My Daughter’s Pre-K Already Has An Armed Police Officer & I Don’t Feel More Safe

armed police officerReports are coming in that schools around the country are beefing up security in the wake of Friday’s tragic mass shooting in Newtown, Connecticut. It’s a natural response to a horrible situation. We’re trying to protect our children from killers like Adam Lanza. Unfortunately, I don’t think that armed officers in schools do much more than assuage parents’ fears and turn our classrooms into military compounds.

My daughter’s school has always had a security guard at all times. Either a police officer or a firefighter is at the early childhood center everyday. We’re not talking about a high school where police officers are around to keep students in line. This school only has pre-k and kindergarten. The officers are there, most often armed, to keep students and staff safe because the school is located in a dangerous part of our city.

On Friday, when I heard about the horror of Sandy Hook, I didn’t feel like my daughter was any more safe because there was a police officer patrolling the school grounds. Over the weekend, as I cried for the families in Connecticut, I was not comforted by the fact that there’s an armed officer in my daughter’s school. And I don’t believe that increased security is really the way to protect students and children around the country.

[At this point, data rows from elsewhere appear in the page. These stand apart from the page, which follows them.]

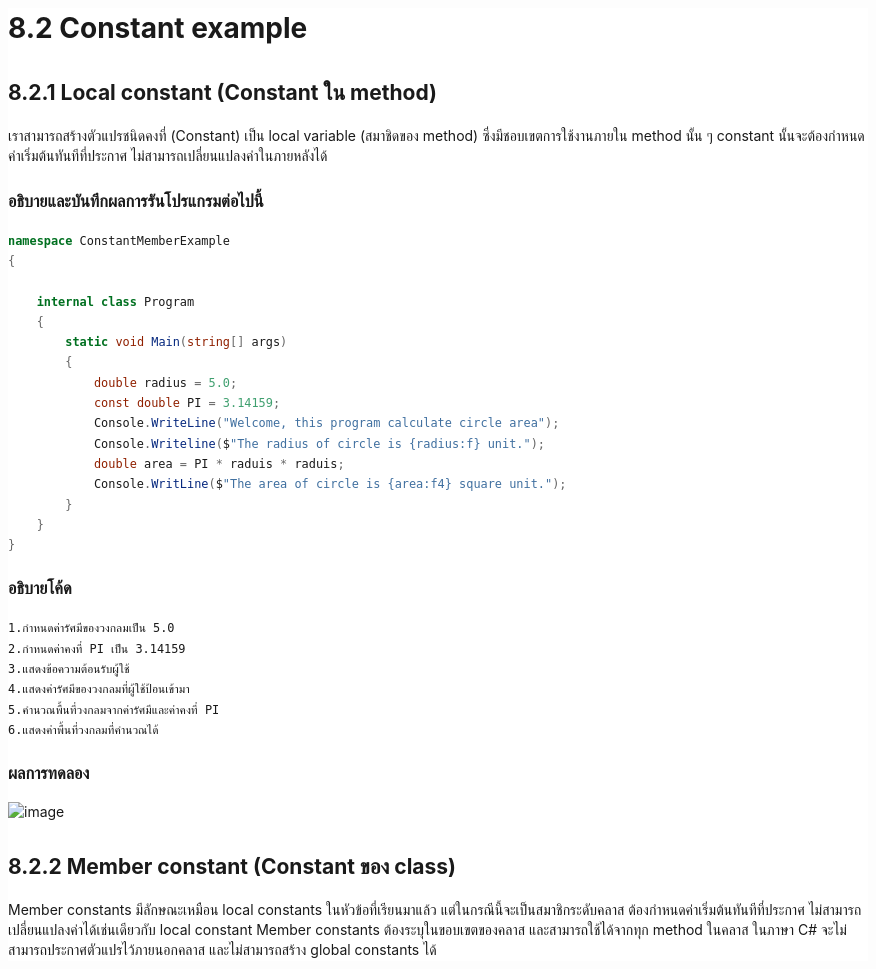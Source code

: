 # 8.2 Constant example


## 8.2.1 Local constant (Constant ใน method)

เราสามารถสร้างตัวแปรชนิดคงที่ (Constant) เป็น local variable (สมาชิดของ method) ซึ่งมีชอบเขตการใช้งานภายใน method นั้น ๆ
constant นั้นจะต้องกำหนดค่าเริ่มต้นทันทีที่ประกาศ ไม่สามารถเปลี่ยนแปลงค่าในภายหลังได้

### อธิบายและบันทึกผลการรันโปรแกรมต่อไปนี้ 

```cs
namespace ConstantMemberExample
{
 
    internal class Program
    {
        static void Main(string[] args)
        {
            double radius = 5.0;
            const double PI = 3.14159;
            Console.WriteLine("Welcome, this program calculate circle area");
            Console.Writeline($"The radius of circle is {radius:f} unit.");
            double area = PI * raduis * raduis;
            Console.WritLine($"The area of circle is {area:f4} square unit.");
        }
    }
}
```
### อธิบายโค้ด
```
1.กำหนดค่ารัศมีของวงกลมเป็น 5.0
2.กำหนดค่าคงที่ PI เป็น 3.14159
3.แสดงข้อความต้อนรับผู้ใช้
4.แสดงค่ารัศมีของวงกลมที่ผู้ใช้ป้อนเข้ามา
5.คำนวณพื้นที่วงกลมจากค่ารัศมีและค่าคงที่ PI
6.แสดงค่าพื้นที่วงกลมที่คำนวณได้
```
### ผลการทดลอง
![image](https://user-images.githubusercontent.com/115066329/236537292-b452aafe-e655-47bb-a07c-5d0ed2e3a562.png)

## 8.2.2 Member constant (Constant ของ class)
Member constants มีลักษณะเหมือน local constants ในหัวข้อที่เรียนมาแล้ว  แต่ในกรณีนี้จะเป็นสมาชิกระดับคลาส 
ต้องกำหนดค่าเริ่มต้นทันทีที่ประกาศ ไม่สามารถเปลี่ยนแปลงค่าได้เช่นเดียวกับ local constant
Member constants ต้องระบุในขอบเขตของคลาส และสามารถใช้ได้จากทุก method ในคลาส 
ในภาษา C# จะไม่สามารถประกาศตัวแปรไว้ภายนอกคลาส และไม่สามารถสร้าง global constants ได้
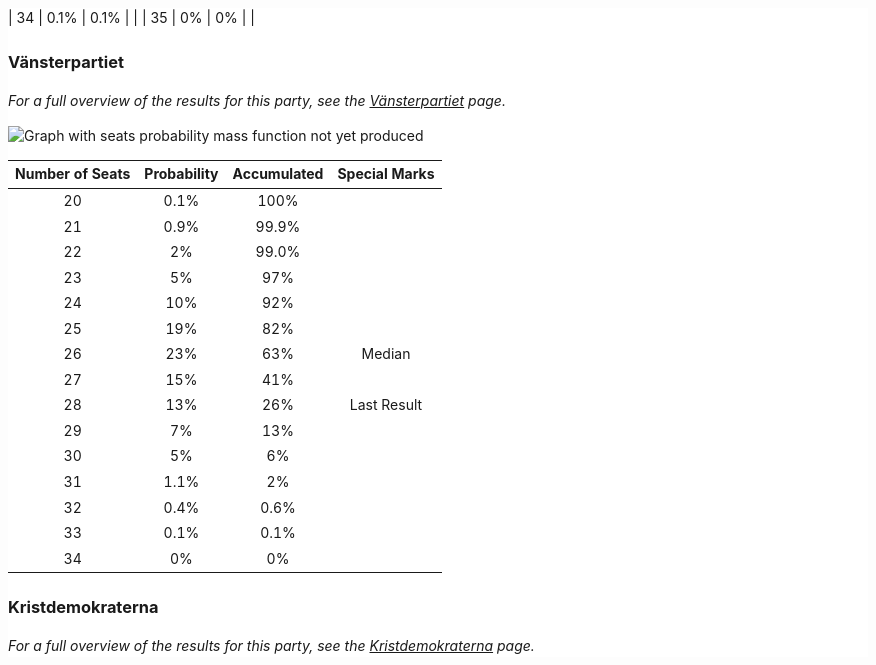 | 34 | 0.1% | 0.1% |  |
| 35 | 0% | 0% |  |

### Vänsterpartiet

*For a full overview of the results for this party, see the [Vänsterpartiet](party-vänsterpartiet.html) page.*

![Graph with seats probability mass function not yet produced](2022-08-16-Demoskop-seats-pmf-vänsterpartiet.png "Seats Probability Mass Function")

| Number of Seats | Probability | Accumulated | Special Marks |
|:---------------:|:-----------:|:-----------:|:-------------:|
| 20 | 0.1% | 100% |  |
| 21 | 0.9% | 99.9% |  |
| 22 | 2% | 99.0% |  |
| 23 | 5% | 97% |  |
| 24 | 10% | 92% |  |
| 25 | 19% | 82% |  |
| 26 | 23% | 63% | Median |
| 27 | 15% | 41% |  |
| 28 | 13% | 26% | Last Result |
| 29 | 7% | 13% |  |
| 30 | 5% | 6% |  |
| 31 | 1.1% | 2% |  |
| 32 | 0.4% | 0.6% |  |
| 33 | 0.1% | 0.1% |  |
| 34 | 0% | 0% |  |

### Kristdemokraterna

*For a full overview of the results for this party, see the [Kristdemokraterna](party-kristdemokraterna.html) page.*
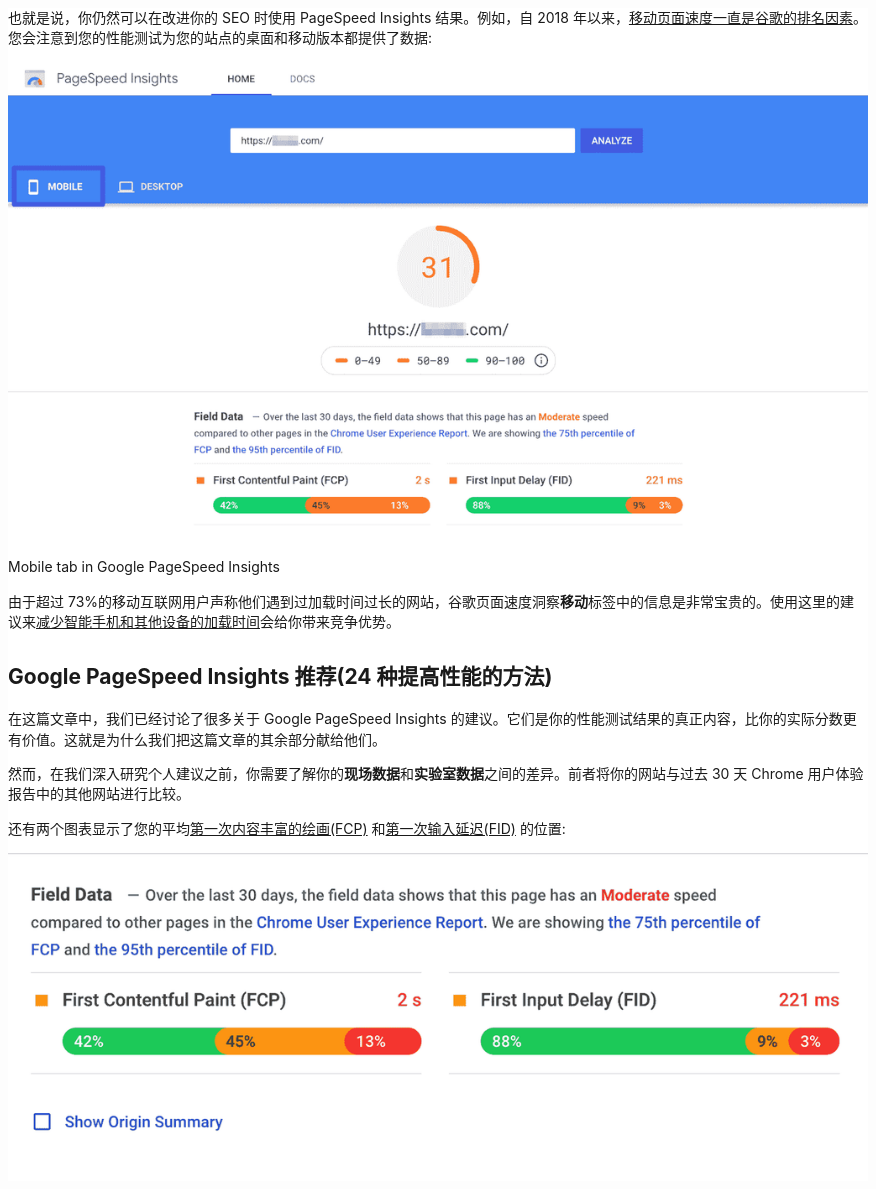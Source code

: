 也就是说，你仍然可以在改进你的 SEO 时使用 PageSpeed Insights 结果。例如，自 2018 年以来，[移动页面速度一直是谷歌的排名因素](https://webmasters.googleblog.com/2018/01/using-page-speed-in-mobile-search.html)。您会注意到您的性能测试为您的站点的桌面和移动版本都提供了数据:

![pagespeed insights mobile](img/3805e33e676a3ca7f9a1816e8769d88a.png)

Mobile tab in Google PageSpeed Insights



由于超过 73%的移动互联网用户声称他们遇到过加载时间过长的网站，谷歌页面速度洞察**移动**标签中的信息是非常宝贵的。使用这里的建议来[减少智能手机和其他设备的加载时间](https://kinsta.com/learn/speed-up-wordpress/)会给你带来竞争优势。

## Google PageSpeed Insights 推荐(24 种提高性能的方法)

在这篇文章中，我们已经讨论了很多关于 Google PageSpeed Insights 的建议。它们是你的性能测试结果的真正内容，比你的实际分数更有价值。这就是为什么我们把这篇文章的其余部分献给他们。

然而，在我们深入研究个人建议之前，你需要了解你的**现场数据**和**实验室数据**之间的差异。前者将你的网站与过去 30 天 Chrome 用户体验报告中的其他网站进行比较。

还有两个图表显示了您的平均[第一次内容丰富的绘画(FCP)](https://developer.chrome.com/docs/lighthouse/performance/first-contentful-paint/) 和[第一次输入延迟(FID)](https://web.dev/fid/) 的位置:

![field data](img/2b7c1f2c5b9e7ea0fc87aeae6ae68056.png)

Adam Lanza shot his way into a kindergarten classroom. He shot children multiple times. He was determined to take lives, and he would’ve succeeded in that quest whether a police officer worked at that elementary school or not. The problem here was not school security.

We have much bigger problems to deal with in our country. We have military-grade weapons available to anyone at a gun show without so much as a backround check. It’s harder to get prescription medication than it is to get a gun in some states. These weapons, specifically designed to kill large amounts of humans or animals in a short period of time, have no place in the hands of civilians.

We have a culture that sees violence as an acceptable form of entertainment, as a sport, as an everyday occurrence. We teach kids that weapons are toys and aggression is completely appropriate way to deal with your emotions. We’re a country that has children’s birthday parties at gun ranges, showing them that shooting a weapon is a game.

There are large cultural and political issues to tackle if we’re really concerned with making the world more safe for our children. Throwing a security guard at the door of every school in the country is not a solution. At best, it’s a temporary balm for our collective fear.

My daughter has an armed officer at her school today. I am thankful for the service he provides. I respect him as an officer of the law. But I think he’ll understand when I say that protecting that school and the children in it takes a lot more than one man and his gun.